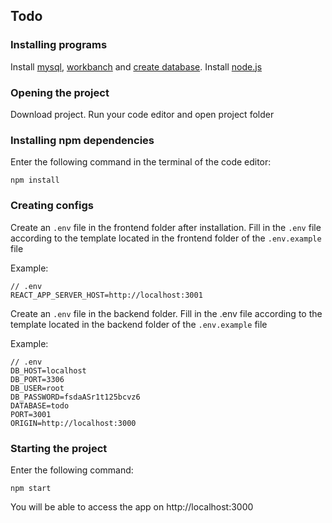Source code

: ## Todo

### Installing programs

Install [mysql](https://dev.mysql.com/doc/refman/8.0/en/installing.html),
[workbanch](https://docs.oracle.com/cd/E19078-01/mysql/mysql-workbench/wb-installing.html)
and [create database](https://docs.oracle.com/cd/E19078-01/mysql/mysql-workbench/wb-getting-started-tutorial.html).
Install [node.js](https://nodejs.org/en/download/)

### Opening the project

Download project. Run your code editor and open project folder

### Installing npm dependencies


Enter the following command in the terminal of the code editor:
```
npm install
```
### Creating configs


Create an `.env` file in the frontend folder after installation.
Fill in the `.env` file according to the template located in the frontend folder of the `.env.example` file

Example:
```
// .env
REACT_APP_SERVER_HOST=http://localhost:3001
```

Create an `.env` file in the backend folder.
Fill in the .env file according to the template located in the backend folder of the `.env.example` file

Example:
```
// .env
DB_HOST=localhost
DB_PORT=3306
DB_USER=root
DB_PASSWORD=fsdaASr1t125bcvz6
DATABASE=todo
PORT=3001
ORIGIN=http://localhost:3000
```

### Starting the project

Enter the following command:
```
npm start
```

You will be able to access the app on http://localhost:3000
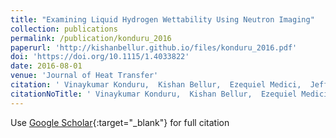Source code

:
 ```yaml
---
title: "Examining Liquid Hydrogen Wettability Using Neutron Imaging"
collection: publications
permalink: /publication/konduru_2016
paperurl: 'http://kishanbellur.github.io/files/konduru_2016.pdf'
doi: 'https://doi.org/10.1115/1.4033822'
date: 2016-08-01
venue: 'Journal of Heat Transfer'
citation: ' Vinaykumar Konduru,  Kishan Bellur,  Ezequiel Medici,  Jeffrey Allen,  Chang Choi,  Daniel Hussey,  David Jacobson,  Juscelino Leao,  John McQuillen,  James Hermanson, &quot;Examining Liquid Hydrogen Wettability Using Neutron Imaging.&quot; <i>Journal of Heat Transfer</i>, 2016.'
citationNoTitle: ' Vinaykumar Konduru,  Kishan Bellur,  Ezequiel Medici,  Jeffrey Allen,  Chang Choi,  Daniel Hussey,  David Jacobson,  Juscelino Leao,  John McQuillen,  James Hermanson,  <i>Journal of Heat Transfer</i>, 2016.'
---
```

Use [Google Scholar](https://scholar.google.com/scholar?q=Examining+Liquid+Hydrogen+Wettability+Using+Neutron+Imaging){:target="_blank"} for full citation
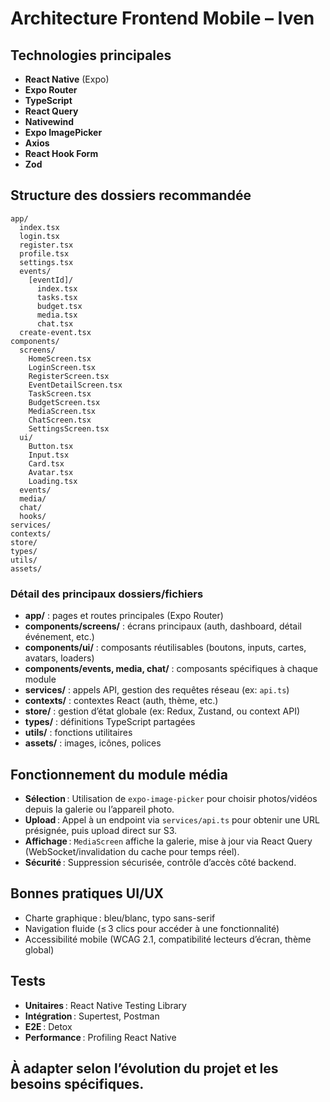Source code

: # Architecture Frontend Mobile – Iven

## Technologies principales
- **React Native** (Expo)
- **Expo Router**
- **TypeScript**
- **React Query**
- **Nativewind**
- **Expo ImagePicker**
- **Axios**
- **React Hook Form**
- **Zod**

## Structure des dossiers recommandée

```
app/
  index.tsx
  login.tsx
  register.tsx
  profile.tsx
  settings.tsx
  events/
    [eventId]/
      index.tsx
      tasks.tsx
      budget.tsx
      media.tsx
      chat.tsx
  create-event.tsx
components/
  screens/
    HomeScreen.tsx
    LoginScreen.tsx
    RegisterScreen.tsx
    EventDetailScreen.tsx
    TaskScreen.tsx
    BudgetScreen.tsx
    MediaScreen.tsx
    ChatScreen.tsx
    SettingsScreen.tsx
  ui/
    Button.tsx
    Input.tsx
    Card.tsx
    Avatar.tsx
    Loading.tsx
  events/
  media/
  chat/
  hooks/
services/
contexts/
store/
types/
utils/
assets/
```

### Détail des principaux dossiers/fichiers
- **app/** : pages et routes principales (Expo Router)
- **components/screens/** : écrans principaux (auth, dashboard, détail événement, etc.)
- **components/ui/** : composants réutilisables (boutons, inputs, cartes, avatars, loaders)
- **components/events, media, chat/** : composants spécifiques à chaque module
- **services/** : appels API, gestion des requêtes réseau (ex: `api.ts`)
- **contexts/** : contextes React (auth, thème, etc.)
- **store/** : gestion d’état globale (ex: Redux, Zustand, ou context API)
- **types/** : définitions TypeScript partagées
- **utils/** : fonctions utilitaires
- **assets/** : images, icônes, polices

## Fonctionnement du module média
- **Sélection** : Utilisation de `expo-image-picker` pour choisir photos/vidéos depuis la galerie ou l’appareil photo.
- **Upload** : Appel à un endpoint via `services/api.ts` pour obtenir une URL présignée, puis upload direct sur S3.
- **Affichage** : `MediaScreen` affiche la galerie, mise à jour via React Query (WebSocket/invalidation du cache pour temps réel).
- **Sécurité** : Suppression sécurisée, contrôle d’accès côté backend.

## Bonnes pratiques UI/UX
- Charte graphique : bleu/blanc, typo sans-serif
- Navigation fluide (≤ 3 clics pour accéder à une fonctionnalité)
- Accessibilité mobile (WCAG 2.1, compatibilité lecteurs d’écran, thème global)

## Tests
- **Unitaires** : React Native Testing Library
- **Intégration** : Supertest, Postman
- **E2E** : Detox
- **Performance** : Profiling React Native

## À adapter selon l’évolution du projet et les besoins spécifiques. 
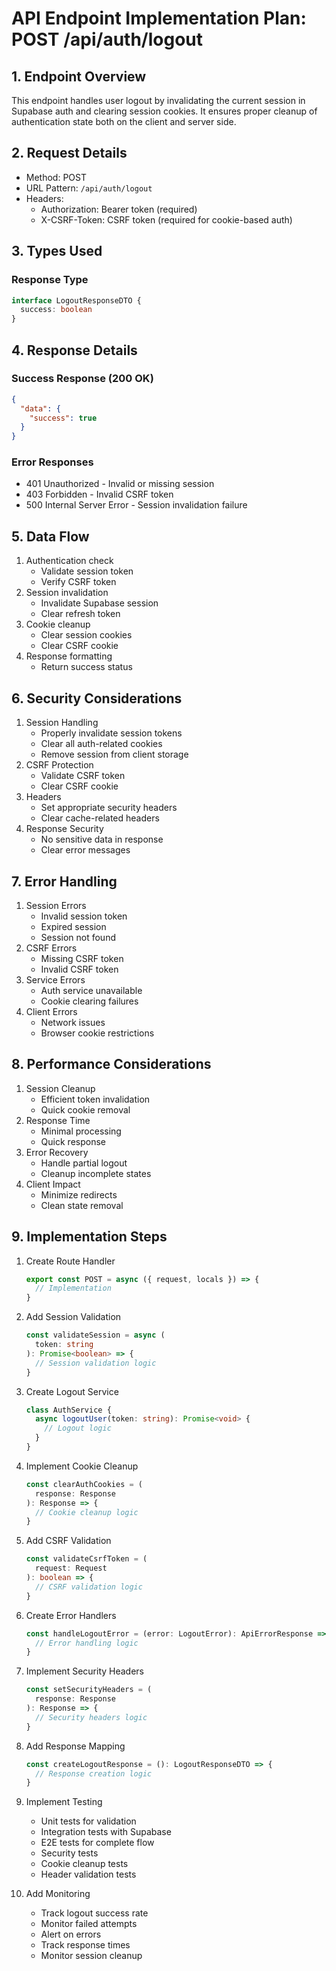 # API Endpoint Implementation Plan: POST /api/auth/logout

## 1. Endpoint Overview
This endpoint handles user logout by invalidating the current session in Supabase auth and clearing session cookies. It ensures proper cleanup of authentication state both on the client and server side.

## 2. Request Details
- Method: POST
- URL Pattern: `/api/auth/logout`
- Headers:
  - Authorization: Bearer token (required)
  - X-CSRF-Token: CSRF token (required for cookie-based auth)

## 3. Types Used
### Response Type
```typescript
interface LogoutResponseDTO {
  success: boolean
}
```

## 4. Response Details
### Success Response (200 OK)
```json
{
  "data": {
    "success": true
  }
}
```

### Error Responses
- 401 Unauthorized - Invalid or missing session
- 403 Forbidden - Invalid CSRF token
- 500 Internal Server Error - Session invalidation failure

## 5. Data Flow
1. Authentication check
   - Validate session token
   - Verify CSRF token
2. Session invalidation
   - Invalidate Supabase session
   - Clear refresh token
3. Cookie cleanup
   - Clear session cookies
   - Clear CSRF cookie
4. Response formatting
   - Return success status

## 6. Security Considerations
1. Session Handling
   - Properly invalidate session tokens
   - Clear all auth-related cookies
   - Remove session from client storage
2. CSRF Protection
   - Validate CSRF token
   - Clear CSRF cookie
3. Headers
   - Set appropriate security headers
   - Clear cache-related headers
4. Response Security
   - No sensitive data in response
   - Clear error messages

## 7. Error Handling
1. Session Errors
   - Invalid session token
   - Expired session
   - Session not found
2. CSRF Errors
   - Missing CSRF token
   - Invalid CSRF token
3. Service Errors
   - Auth service unavailable
   - Cookie clearing failures
4. Client Errors
   - Network issues
   - Browser cookie restrictions

## 8. Performance Considerations
1. Session Cleanup
   - Efficient token invalidation
   - Quick cookie removal
2. Response Time
   - Minimal processing
   - Quick response
3. Error Recovery
   - Handle partial logout
   - Cleanup incomplete states
4. Client Impact
   - Minimize redirects
   - Clean state removal

## 9. Implementation Steps
1. Create Route Handler
   ```typescript
   export const POST = async ({ request, locals }) => {
     // Implementation
   }
   ```

2. Add Session Validation
   ```typescript
   const validateSession = async (
     token: string
   ): Promise<boolean> => {
     // Session validation logic
   }
   ```

3. Create Logout Service
   ```typescript
   class AuthService {
     async logoutUser(token: string): Promise<void> {
       // Logout logic
     }
   }
   ```

4. Implement Cookie Cleanup
   ```typescript
   const clearAuthCookies = (
     response: Response
   ): Response => {
     // Cookie cleanup logic
   }
   ```

5. Add CSRF Validation
   ```typescript
   const validateCsrfToken = (
     request: Request
   ): boolean => {
     // CSRF validation logic
   }
   ```

6. Create Error Handlers
   ```typescript
   const handleLogoutError = (error: LogoutError): ApiErrorResponse => {
     // Error handling logic
   }
   ```

7. Implement Security Headers
   ```typescript
   const setSecurityHeaders = (
     response: Response
   ): Response => {
     // Security headers logic
   }
   ```

8. Add Response Mapping
   ```typescript
   const createLogoutResponse = (): LogoutResponseDTO => {
     // Response creation logic
   }
   ```

9. Implement Testing
   - Unit tests for validation
   - Integration tests with Supabase
   - E2E tests for complete flow
   - Security tests
   - Cookie cleanup tests
   - Header validation tests

10. Add Monitoring
    - Track logout success rate
    - Monitor failed attempts
    - Alert on errors
    - Track response times
    - Monitor session cleanup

* What the task asks: With the pictures left out, restate word for word every line of the data above, from the first down to the line that contains "### Installing npm dependencies".

* Solved problem:
Source code

: ## Todo

### Installing programs

Install [mysql](https://dev.mysql.com/doc/refman/8.0/en/installing.html),
[workbanch](https://docs.oracle.com/cd/E19078-01/mysql/mysql-workbench/wb-installing.html)
and [create database](https://docs.oracle.com/cd/E19078-01/mysql/mysql-workbench/wb-getting-started-tutorial.html).
Install [node.js](https://nodejs.org/en/download/)

### Opening the project

Download project. Run your code editor and open project folder

### Installing npm dependencies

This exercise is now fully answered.